TASK PROMPT: Wherever the word "problems" appears in the entries, copy the whole line.

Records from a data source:
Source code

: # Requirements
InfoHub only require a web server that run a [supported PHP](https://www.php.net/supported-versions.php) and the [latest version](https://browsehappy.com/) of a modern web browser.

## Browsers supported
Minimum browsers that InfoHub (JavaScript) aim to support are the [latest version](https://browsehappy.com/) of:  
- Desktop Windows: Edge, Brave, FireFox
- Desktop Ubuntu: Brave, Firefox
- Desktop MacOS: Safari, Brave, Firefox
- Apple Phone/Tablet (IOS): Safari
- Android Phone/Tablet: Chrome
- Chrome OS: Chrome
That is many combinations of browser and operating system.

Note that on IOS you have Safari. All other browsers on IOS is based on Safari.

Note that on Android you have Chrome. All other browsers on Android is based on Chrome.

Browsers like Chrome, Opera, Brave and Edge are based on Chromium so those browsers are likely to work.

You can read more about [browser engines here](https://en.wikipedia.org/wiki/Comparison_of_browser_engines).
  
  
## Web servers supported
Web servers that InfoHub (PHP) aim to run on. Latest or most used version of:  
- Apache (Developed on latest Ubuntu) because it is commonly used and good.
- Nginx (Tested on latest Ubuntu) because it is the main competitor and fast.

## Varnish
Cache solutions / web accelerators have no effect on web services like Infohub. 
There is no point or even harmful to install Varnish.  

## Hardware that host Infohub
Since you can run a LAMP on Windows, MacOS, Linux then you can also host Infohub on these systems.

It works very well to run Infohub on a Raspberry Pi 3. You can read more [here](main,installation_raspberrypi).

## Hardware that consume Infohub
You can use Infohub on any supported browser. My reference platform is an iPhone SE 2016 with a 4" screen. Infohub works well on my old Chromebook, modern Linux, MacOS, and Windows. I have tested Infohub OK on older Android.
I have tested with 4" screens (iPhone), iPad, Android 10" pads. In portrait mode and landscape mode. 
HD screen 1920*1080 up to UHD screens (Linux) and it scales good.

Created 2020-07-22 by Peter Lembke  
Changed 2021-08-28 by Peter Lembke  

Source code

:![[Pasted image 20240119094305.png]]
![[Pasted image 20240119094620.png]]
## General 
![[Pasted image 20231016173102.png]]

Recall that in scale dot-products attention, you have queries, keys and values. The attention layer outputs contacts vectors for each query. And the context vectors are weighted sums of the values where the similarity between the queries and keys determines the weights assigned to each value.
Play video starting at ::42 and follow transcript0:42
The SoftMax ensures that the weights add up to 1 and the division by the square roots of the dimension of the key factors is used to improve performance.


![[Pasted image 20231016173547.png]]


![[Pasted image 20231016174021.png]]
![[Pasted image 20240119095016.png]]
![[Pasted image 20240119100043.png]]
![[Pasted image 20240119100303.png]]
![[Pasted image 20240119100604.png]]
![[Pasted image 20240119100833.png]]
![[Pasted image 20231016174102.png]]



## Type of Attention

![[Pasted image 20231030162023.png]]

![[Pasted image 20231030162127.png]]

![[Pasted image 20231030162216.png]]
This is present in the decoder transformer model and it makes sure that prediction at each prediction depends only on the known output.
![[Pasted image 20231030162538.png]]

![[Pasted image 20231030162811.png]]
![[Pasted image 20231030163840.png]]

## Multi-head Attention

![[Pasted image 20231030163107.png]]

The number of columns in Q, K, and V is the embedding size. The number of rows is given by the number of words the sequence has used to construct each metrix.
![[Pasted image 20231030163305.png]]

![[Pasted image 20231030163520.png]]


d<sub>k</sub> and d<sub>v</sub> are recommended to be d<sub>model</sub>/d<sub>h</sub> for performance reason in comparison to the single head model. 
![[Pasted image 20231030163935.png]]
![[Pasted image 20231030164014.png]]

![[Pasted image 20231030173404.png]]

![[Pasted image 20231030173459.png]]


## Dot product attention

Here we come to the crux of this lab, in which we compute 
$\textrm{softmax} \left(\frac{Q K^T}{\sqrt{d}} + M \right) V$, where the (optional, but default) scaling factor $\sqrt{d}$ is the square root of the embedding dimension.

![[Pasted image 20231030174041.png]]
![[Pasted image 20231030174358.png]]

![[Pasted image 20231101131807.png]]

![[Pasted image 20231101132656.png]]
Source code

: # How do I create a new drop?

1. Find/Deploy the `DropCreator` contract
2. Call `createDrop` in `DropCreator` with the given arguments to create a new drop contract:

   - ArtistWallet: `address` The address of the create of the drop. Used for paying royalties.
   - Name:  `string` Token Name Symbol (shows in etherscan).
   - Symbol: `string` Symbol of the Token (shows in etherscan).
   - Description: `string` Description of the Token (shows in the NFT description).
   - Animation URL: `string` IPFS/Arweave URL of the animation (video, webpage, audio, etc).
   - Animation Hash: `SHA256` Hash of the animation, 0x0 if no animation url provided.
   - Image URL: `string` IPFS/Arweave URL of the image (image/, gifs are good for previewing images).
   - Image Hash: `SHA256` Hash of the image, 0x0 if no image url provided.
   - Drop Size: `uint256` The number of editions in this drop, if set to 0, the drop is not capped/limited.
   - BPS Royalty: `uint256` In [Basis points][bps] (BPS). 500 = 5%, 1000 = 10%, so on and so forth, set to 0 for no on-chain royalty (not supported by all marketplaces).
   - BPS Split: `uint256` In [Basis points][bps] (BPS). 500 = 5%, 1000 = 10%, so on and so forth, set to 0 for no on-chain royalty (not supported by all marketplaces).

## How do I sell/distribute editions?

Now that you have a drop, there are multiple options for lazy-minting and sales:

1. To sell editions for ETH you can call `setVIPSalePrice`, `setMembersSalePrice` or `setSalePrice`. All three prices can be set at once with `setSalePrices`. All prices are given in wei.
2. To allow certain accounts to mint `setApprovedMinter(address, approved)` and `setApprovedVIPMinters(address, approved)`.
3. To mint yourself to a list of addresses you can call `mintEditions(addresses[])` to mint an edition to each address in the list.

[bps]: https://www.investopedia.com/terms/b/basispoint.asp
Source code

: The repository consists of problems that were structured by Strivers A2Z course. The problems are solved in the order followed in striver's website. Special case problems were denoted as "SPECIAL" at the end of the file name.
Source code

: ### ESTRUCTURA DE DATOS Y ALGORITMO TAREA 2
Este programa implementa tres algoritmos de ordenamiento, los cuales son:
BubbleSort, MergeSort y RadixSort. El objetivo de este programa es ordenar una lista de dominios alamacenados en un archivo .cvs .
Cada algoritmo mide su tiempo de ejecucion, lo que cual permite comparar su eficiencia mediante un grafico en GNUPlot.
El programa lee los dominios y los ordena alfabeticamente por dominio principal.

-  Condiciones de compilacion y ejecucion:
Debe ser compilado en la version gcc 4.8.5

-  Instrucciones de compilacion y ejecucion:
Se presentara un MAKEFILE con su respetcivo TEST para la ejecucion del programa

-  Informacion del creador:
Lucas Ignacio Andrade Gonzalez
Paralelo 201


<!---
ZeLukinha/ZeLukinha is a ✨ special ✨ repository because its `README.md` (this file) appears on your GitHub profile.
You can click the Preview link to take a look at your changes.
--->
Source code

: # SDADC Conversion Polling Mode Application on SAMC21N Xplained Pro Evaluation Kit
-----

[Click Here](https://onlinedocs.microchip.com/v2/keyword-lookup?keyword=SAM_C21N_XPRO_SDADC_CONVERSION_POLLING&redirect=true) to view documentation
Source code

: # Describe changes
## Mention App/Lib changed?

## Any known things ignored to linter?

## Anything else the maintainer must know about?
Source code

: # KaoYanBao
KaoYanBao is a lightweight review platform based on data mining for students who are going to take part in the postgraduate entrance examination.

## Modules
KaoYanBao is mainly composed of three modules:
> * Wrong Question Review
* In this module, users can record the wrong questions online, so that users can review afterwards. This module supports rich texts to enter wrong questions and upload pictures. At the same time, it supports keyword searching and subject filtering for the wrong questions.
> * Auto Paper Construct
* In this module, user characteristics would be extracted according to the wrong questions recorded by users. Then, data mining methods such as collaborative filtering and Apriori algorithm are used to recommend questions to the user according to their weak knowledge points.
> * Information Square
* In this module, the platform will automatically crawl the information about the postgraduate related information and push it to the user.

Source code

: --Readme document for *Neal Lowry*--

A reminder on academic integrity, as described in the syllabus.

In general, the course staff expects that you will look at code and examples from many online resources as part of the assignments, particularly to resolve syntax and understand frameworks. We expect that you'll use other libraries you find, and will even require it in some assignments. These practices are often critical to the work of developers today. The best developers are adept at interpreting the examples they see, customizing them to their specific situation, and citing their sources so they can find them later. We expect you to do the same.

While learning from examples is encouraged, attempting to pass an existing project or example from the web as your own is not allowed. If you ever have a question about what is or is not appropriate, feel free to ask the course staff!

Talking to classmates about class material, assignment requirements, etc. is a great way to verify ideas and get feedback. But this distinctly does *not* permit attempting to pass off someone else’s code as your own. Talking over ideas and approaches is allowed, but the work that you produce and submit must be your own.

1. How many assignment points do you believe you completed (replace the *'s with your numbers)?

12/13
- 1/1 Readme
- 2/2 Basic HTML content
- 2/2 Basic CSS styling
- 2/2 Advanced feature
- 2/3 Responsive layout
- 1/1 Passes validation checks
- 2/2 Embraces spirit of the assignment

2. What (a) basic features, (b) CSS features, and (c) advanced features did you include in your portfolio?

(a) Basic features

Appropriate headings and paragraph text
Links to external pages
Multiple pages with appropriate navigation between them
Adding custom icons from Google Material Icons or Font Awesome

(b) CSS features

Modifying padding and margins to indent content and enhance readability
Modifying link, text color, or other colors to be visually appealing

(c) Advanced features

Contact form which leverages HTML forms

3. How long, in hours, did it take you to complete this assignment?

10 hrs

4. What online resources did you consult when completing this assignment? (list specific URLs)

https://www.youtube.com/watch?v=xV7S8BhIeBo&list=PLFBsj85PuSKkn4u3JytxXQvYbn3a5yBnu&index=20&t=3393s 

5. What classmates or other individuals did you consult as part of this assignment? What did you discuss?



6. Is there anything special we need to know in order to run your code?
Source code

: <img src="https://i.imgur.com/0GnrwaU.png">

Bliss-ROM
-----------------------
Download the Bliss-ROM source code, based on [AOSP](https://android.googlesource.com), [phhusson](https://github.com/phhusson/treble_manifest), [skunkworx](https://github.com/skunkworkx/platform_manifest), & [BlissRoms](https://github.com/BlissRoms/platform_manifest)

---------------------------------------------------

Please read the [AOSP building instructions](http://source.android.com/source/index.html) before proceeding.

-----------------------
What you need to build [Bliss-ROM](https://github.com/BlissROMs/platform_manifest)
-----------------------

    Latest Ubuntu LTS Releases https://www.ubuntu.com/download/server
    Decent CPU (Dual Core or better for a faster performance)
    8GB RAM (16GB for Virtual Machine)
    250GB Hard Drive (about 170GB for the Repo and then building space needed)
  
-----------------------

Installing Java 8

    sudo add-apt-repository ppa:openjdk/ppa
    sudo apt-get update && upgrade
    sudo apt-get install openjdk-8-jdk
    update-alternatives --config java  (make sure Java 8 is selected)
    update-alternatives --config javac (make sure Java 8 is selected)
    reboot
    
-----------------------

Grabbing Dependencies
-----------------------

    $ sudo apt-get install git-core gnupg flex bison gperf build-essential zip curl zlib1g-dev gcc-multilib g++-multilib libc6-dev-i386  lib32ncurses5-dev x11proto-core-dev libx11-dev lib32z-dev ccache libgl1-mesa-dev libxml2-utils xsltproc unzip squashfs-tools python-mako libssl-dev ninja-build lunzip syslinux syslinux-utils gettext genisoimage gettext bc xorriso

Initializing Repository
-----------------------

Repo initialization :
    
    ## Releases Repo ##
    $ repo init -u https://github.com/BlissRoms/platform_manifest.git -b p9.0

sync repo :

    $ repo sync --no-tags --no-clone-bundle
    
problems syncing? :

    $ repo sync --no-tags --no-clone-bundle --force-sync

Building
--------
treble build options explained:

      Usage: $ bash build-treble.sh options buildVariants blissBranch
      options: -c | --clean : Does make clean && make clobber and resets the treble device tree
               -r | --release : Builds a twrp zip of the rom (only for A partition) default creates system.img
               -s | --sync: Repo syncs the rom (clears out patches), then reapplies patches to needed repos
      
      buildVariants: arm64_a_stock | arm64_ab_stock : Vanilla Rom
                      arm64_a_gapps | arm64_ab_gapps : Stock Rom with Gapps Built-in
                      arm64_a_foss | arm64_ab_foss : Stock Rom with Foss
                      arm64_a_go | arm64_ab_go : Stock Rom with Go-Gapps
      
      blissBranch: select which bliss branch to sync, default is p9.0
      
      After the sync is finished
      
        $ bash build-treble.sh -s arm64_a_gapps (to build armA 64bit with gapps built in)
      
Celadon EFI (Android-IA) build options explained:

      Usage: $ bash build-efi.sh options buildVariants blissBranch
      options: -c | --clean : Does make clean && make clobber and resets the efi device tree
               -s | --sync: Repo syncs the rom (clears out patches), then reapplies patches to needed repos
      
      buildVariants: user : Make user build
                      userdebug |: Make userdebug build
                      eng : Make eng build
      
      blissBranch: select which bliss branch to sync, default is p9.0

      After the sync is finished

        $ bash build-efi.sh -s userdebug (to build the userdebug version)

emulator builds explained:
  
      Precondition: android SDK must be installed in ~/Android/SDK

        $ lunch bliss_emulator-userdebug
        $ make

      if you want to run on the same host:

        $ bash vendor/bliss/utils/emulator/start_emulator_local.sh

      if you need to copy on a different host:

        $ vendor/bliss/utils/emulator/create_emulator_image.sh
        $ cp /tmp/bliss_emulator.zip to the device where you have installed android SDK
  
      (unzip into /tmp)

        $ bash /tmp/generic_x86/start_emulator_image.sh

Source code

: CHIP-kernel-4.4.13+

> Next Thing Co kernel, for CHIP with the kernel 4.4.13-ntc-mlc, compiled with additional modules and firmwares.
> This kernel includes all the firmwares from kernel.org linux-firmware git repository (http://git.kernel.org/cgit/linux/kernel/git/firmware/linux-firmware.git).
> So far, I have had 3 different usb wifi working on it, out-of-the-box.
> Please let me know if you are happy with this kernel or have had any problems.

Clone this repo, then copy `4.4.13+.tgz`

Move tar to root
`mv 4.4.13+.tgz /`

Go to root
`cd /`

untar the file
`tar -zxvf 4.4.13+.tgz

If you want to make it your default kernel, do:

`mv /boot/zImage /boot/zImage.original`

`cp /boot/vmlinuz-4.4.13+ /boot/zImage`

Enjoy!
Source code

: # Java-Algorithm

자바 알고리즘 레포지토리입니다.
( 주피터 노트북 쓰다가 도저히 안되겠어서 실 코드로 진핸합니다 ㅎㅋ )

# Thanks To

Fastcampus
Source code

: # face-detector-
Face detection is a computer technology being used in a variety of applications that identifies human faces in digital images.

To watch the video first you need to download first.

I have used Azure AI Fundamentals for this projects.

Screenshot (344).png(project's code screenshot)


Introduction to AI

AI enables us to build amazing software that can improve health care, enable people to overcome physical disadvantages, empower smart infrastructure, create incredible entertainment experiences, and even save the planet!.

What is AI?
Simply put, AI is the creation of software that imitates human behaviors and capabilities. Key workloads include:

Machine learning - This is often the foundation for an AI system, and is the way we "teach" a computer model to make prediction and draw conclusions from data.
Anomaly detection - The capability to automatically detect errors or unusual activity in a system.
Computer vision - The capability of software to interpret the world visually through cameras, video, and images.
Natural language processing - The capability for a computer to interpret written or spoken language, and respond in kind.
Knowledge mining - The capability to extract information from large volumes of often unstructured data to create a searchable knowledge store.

OUTPUT FOR THIS TASK:
: The repository consists of problems that were structured by Strivers A2Z course. The problems are solved in the order followed in striver's website. Special case problems were denoted as "SPECIAL" at the end of the file name.
problems syncing? :
> Please let me know if you are happy with this kernel or have had any problems.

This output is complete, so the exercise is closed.